Using the records below, give again exactly the lines from the line that contains "Apart from it's" through the line that contains "(Obrazok struktury)", both ends included, and only those.

[Opening Data records section]

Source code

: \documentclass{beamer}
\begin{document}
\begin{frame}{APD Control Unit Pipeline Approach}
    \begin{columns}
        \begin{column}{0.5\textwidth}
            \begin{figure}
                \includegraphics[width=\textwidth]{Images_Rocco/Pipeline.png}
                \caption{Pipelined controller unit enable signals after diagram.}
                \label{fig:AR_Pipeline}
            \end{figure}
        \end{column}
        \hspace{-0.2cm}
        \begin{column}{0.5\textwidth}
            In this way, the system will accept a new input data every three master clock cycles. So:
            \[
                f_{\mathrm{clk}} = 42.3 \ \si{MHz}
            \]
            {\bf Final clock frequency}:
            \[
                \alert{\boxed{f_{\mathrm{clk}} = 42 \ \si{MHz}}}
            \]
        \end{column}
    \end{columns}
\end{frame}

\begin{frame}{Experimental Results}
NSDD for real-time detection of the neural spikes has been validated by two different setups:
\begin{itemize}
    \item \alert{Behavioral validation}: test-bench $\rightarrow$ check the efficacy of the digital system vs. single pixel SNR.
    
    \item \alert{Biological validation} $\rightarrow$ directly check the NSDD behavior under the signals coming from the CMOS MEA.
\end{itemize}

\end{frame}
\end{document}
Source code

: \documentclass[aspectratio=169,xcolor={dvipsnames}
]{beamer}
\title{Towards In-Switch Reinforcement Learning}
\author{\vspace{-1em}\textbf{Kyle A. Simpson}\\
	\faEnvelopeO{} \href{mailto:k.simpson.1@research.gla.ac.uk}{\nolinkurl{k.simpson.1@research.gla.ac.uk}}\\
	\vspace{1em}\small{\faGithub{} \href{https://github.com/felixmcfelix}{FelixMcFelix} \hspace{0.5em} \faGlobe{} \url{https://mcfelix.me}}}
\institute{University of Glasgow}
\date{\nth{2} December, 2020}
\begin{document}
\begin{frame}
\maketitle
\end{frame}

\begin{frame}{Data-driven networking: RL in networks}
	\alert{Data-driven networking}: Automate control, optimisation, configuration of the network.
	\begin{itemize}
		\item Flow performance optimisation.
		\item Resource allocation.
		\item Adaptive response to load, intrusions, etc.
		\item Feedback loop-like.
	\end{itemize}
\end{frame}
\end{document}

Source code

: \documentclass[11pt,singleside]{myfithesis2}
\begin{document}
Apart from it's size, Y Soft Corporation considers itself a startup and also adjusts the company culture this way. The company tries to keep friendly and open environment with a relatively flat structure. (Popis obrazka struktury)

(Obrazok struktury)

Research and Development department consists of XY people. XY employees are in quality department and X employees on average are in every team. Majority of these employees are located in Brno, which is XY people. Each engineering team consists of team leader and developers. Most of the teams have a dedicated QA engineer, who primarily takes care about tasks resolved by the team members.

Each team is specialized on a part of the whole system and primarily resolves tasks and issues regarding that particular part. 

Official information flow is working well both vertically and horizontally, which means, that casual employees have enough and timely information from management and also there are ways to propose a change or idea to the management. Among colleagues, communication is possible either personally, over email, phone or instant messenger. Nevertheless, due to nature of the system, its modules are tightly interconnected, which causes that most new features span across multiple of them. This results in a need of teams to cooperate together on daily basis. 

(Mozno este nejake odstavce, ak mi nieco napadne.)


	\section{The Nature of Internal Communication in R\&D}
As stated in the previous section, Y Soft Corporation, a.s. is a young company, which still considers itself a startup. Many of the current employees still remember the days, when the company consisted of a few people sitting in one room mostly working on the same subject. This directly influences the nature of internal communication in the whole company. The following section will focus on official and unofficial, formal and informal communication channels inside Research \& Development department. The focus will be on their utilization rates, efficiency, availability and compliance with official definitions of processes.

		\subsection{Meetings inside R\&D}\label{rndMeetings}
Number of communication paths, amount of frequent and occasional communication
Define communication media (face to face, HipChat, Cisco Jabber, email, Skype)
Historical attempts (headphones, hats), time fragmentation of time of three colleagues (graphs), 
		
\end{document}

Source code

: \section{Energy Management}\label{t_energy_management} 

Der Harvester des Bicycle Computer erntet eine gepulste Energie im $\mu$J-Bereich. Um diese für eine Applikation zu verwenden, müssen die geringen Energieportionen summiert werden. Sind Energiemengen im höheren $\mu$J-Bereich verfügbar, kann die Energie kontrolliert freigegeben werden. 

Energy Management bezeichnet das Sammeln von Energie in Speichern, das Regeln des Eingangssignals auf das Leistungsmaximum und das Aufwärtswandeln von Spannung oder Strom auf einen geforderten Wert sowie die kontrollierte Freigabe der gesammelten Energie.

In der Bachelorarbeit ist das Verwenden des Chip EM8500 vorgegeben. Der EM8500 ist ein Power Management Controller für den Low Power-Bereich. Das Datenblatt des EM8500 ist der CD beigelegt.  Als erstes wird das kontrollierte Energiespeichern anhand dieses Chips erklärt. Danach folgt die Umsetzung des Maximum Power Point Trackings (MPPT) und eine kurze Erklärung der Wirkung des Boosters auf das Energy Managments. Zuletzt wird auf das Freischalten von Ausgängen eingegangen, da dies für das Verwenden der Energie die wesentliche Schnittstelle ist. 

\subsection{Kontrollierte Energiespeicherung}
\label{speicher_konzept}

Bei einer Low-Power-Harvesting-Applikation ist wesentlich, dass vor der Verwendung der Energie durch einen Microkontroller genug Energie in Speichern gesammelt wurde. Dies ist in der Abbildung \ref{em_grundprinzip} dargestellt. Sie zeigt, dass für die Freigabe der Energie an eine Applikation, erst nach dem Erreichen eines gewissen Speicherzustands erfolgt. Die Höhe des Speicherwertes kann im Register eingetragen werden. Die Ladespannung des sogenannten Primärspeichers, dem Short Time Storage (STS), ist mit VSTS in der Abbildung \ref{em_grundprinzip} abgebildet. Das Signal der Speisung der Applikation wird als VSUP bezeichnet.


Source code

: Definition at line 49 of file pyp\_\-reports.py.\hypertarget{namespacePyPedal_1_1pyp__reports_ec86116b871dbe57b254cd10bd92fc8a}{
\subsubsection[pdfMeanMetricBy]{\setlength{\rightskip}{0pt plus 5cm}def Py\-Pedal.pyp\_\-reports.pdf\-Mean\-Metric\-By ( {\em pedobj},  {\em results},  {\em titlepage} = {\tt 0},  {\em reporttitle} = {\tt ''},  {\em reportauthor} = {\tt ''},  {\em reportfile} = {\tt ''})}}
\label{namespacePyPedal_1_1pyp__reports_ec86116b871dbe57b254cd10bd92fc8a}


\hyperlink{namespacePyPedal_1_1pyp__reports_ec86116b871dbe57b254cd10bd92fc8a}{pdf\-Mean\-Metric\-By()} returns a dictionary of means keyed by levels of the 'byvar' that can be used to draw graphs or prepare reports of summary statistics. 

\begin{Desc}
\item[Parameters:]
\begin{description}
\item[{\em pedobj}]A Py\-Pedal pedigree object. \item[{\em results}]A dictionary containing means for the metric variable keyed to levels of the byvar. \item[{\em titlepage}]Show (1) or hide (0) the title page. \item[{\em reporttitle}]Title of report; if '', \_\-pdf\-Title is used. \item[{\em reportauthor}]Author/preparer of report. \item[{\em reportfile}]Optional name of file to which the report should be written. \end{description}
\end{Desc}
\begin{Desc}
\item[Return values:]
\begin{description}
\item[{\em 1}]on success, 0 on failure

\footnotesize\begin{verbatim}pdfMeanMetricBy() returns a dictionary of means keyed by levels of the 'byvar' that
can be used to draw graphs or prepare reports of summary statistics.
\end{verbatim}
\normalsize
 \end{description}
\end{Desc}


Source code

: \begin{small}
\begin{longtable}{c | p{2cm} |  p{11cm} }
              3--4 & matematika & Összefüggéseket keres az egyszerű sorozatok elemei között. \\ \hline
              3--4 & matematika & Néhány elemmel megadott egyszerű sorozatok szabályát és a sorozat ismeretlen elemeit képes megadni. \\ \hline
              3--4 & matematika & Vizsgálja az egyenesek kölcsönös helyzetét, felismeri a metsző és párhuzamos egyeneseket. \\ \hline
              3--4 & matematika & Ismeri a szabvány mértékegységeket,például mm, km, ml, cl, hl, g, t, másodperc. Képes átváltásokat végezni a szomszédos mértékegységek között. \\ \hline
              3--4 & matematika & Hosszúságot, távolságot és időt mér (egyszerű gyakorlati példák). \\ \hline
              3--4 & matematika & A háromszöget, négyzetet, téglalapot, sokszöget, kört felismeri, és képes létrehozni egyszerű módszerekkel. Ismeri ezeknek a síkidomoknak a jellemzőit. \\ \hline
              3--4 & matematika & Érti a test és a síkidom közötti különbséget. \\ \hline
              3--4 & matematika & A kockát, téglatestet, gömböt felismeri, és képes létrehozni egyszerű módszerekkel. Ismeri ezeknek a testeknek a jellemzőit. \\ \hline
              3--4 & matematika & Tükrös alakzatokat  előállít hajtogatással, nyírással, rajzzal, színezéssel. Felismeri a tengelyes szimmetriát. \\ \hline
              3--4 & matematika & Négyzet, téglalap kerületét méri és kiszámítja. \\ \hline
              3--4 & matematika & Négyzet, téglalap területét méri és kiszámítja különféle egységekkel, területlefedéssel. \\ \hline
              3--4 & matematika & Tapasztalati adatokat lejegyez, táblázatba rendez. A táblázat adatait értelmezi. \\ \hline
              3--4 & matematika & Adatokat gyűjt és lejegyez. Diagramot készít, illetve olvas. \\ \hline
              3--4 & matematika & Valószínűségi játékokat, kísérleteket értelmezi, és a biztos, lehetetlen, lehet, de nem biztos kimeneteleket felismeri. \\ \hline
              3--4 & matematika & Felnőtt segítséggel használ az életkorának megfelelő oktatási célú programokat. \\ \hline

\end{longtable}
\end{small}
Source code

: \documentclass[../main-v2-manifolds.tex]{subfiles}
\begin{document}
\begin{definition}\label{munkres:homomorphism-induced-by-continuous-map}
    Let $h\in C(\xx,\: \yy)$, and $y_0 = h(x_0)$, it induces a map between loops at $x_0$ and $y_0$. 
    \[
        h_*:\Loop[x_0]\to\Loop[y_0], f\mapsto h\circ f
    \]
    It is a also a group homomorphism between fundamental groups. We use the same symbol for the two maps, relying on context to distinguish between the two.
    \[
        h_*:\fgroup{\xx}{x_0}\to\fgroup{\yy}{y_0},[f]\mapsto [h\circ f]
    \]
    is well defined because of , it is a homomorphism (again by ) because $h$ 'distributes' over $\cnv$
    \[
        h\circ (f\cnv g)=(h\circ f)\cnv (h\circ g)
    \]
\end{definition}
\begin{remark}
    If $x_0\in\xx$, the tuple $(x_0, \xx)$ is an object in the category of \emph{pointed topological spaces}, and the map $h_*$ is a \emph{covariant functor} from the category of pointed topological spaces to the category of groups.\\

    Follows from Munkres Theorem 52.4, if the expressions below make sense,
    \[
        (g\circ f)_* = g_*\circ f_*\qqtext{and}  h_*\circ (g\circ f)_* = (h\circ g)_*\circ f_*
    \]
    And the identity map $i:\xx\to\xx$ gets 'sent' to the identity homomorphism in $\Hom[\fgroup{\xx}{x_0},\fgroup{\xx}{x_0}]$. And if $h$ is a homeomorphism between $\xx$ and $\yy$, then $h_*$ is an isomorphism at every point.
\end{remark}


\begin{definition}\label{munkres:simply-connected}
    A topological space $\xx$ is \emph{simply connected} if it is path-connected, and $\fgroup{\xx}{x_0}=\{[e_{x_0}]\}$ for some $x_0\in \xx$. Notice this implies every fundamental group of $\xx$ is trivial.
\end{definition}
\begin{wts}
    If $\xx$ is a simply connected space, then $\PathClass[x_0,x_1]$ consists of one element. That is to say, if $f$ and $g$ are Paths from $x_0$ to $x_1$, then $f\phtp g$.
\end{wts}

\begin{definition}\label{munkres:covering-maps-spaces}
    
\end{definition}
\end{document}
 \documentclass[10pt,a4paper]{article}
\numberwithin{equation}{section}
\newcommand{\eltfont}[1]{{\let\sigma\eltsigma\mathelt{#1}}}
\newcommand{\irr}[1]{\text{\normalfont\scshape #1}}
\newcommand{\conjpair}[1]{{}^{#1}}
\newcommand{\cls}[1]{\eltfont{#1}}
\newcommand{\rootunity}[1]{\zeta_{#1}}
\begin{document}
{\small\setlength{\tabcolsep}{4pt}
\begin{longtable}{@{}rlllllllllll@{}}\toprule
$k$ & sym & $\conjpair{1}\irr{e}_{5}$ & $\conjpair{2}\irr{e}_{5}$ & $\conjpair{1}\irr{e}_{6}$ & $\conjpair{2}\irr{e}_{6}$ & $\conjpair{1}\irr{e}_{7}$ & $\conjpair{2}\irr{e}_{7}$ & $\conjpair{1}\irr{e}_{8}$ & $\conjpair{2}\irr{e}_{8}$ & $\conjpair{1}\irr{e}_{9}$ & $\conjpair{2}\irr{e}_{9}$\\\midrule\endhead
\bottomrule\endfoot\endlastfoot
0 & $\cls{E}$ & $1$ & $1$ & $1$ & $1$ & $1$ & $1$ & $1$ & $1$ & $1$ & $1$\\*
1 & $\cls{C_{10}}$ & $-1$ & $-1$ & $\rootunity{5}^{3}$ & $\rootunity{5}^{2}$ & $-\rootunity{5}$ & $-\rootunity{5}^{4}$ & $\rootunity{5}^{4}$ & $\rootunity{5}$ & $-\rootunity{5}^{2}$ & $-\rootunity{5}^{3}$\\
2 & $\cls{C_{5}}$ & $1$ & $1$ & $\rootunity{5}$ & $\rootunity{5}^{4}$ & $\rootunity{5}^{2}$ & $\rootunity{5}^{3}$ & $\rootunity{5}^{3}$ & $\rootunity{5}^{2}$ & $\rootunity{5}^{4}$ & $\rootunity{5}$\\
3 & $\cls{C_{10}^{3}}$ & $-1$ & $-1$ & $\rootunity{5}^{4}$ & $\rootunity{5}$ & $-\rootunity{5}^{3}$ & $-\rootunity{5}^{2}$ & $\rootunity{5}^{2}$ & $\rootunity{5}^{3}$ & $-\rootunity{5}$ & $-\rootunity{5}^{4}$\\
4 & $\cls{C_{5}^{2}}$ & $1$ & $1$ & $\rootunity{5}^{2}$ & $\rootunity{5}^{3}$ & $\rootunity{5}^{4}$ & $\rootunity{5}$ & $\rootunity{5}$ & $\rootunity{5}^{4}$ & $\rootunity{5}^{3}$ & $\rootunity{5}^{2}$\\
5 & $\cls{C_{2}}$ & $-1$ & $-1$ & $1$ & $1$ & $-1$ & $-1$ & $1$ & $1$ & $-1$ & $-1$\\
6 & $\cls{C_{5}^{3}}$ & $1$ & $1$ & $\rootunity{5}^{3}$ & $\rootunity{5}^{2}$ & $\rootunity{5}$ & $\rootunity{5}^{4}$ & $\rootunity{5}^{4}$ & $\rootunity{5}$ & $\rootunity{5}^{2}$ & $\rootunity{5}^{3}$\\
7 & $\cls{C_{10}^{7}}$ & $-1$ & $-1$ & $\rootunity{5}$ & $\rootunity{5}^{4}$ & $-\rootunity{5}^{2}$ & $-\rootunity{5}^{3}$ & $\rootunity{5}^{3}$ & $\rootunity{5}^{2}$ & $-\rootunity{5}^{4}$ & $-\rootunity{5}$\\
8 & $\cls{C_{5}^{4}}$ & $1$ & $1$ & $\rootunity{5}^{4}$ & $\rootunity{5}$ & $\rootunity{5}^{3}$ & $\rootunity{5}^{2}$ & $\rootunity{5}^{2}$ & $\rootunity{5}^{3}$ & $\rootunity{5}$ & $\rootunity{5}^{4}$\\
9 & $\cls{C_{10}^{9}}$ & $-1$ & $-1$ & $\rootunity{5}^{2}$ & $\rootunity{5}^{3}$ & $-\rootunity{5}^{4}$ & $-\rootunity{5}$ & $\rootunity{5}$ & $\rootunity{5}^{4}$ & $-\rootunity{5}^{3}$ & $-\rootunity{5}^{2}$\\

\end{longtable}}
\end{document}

[Closing Data records section]

§ Answer to the problem
Apart from it's size, Y Soft Corporation considers itself a startup and also adjusts the company culture this way. The company tries to keep friendly and open environment with a relatively flat structure. (Popis obrazka struktury)

(Obrazok struktury)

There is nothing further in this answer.